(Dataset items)

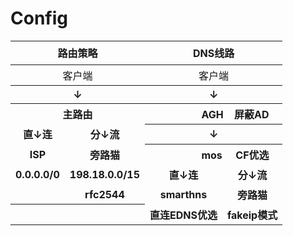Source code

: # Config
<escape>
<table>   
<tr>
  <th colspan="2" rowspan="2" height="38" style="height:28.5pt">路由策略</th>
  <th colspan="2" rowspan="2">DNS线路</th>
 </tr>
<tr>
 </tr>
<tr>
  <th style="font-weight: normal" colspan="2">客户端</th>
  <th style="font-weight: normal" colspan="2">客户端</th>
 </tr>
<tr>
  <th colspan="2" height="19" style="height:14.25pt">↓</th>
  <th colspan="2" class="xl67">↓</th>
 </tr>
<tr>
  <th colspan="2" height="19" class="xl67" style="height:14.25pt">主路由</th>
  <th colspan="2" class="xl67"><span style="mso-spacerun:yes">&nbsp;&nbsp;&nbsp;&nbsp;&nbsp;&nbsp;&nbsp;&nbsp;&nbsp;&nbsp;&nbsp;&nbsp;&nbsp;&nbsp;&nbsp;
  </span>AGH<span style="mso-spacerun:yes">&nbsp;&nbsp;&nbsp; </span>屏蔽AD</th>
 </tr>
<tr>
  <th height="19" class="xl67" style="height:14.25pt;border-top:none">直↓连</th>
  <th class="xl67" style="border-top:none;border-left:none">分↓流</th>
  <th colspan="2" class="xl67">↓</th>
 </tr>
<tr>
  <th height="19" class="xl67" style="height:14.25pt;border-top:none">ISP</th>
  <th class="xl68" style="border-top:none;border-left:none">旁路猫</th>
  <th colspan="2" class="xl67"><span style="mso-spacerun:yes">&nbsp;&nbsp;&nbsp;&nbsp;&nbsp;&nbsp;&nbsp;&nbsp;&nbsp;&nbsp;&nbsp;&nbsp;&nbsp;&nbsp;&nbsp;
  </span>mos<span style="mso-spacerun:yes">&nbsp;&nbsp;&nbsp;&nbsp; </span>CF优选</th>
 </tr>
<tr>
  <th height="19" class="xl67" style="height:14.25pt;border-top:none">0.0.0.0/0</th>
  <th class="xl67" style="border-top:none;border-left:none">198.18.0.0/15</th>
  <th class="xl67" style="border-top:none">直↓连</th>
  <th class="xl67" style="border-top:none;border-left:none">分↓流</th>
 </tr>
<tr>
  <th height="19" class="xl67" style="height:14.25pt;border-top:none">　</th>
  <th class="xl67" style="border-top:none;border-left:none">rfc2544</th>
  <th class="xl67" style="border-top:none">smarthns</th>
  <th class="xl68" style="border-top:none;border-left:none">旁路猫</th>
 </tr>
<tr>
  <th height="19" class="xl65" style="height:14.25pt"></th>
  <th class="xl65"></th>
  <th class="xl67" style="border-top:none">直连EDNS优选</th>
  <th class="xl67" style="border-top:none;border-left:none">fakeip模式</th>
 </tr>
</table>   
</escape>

--

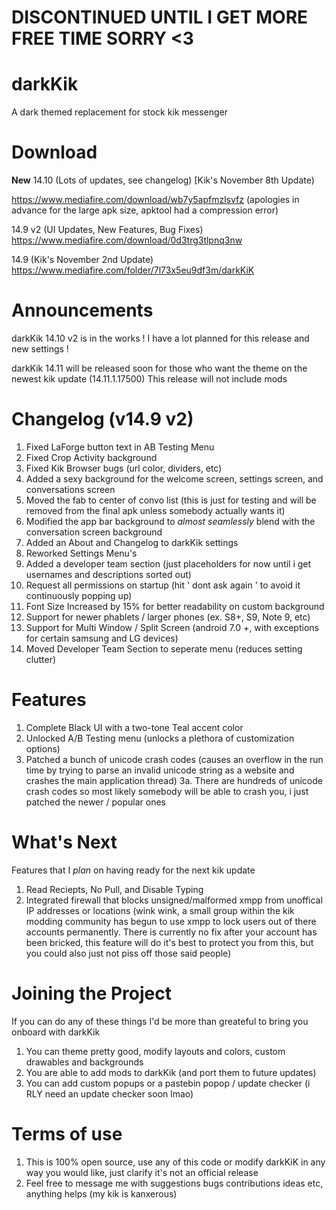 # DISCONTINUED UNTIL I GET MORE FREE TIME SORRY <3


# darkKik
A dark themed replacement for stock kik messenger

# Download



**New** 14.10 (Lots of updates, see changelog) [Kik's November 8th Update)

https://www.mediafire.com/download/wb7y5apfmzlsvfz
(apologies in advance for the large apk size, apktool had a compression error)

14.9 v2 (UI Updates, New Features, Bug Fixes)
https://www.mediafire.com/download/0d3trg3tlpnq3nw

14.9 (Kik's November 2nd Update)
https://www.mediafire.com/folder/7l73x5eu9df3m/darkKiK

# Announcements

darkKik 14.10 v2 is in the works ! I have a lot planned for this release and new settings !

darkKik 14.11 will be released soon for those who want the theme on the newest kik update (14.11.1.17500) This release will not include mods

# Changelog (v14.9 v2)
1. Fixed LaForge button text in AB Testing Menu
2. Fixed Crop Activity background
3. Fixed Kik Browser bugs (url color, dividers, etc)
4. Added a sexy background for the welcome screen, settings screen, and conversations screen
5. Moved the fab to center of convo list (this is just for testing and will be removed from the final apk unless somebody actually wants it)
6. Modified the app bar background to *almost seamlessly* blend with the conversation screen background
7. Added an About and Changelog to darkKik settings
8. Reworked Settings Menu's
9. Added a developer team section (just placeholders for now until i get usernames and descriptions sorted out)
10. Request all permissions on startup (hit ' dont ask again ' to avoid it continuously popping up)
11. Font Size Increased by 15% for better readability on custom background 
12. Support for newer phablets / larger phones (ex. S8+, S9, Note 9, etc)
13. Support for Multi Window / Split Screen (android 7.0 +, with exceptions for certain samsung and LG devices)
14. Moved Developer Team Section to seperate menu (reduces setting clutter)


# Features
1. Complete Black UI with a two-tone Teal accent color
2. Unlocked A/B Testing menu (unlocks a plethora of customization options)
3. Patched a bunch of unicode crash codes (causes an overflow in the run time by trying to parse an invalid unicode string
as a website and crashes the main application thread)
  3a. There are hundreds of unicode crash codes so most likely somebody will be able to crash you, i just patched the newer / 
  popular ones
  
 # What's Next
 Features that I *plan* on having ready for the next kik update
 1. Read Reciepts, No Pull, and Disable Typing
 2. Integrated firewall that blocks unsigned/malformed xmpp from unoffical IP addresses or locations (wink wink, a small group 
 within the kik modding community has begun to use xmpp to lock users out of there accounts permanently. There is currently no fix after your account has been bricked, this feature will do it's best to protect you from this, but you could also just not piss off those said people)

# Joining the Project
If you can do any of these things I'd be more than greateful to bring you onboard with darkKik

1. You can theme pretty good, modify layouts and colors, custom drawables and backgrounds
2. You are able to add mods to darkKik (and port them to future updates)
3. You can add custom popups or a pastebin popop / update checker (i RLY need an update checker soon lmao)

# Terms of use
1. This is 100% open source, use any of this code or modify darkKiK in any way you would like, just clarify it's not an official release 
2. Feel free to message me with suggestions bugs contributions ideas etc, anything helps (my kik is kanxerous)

**What to work on**.
Copy each line from the data that features the string "modify".

**Solution to this task**.
1. You can theme pretty good, modify layouts and colors, custom drawables and backgrounds
1. This is 100% open source, use any of this code or modify darkKiK in any way you would like, just clarify it's not an official release 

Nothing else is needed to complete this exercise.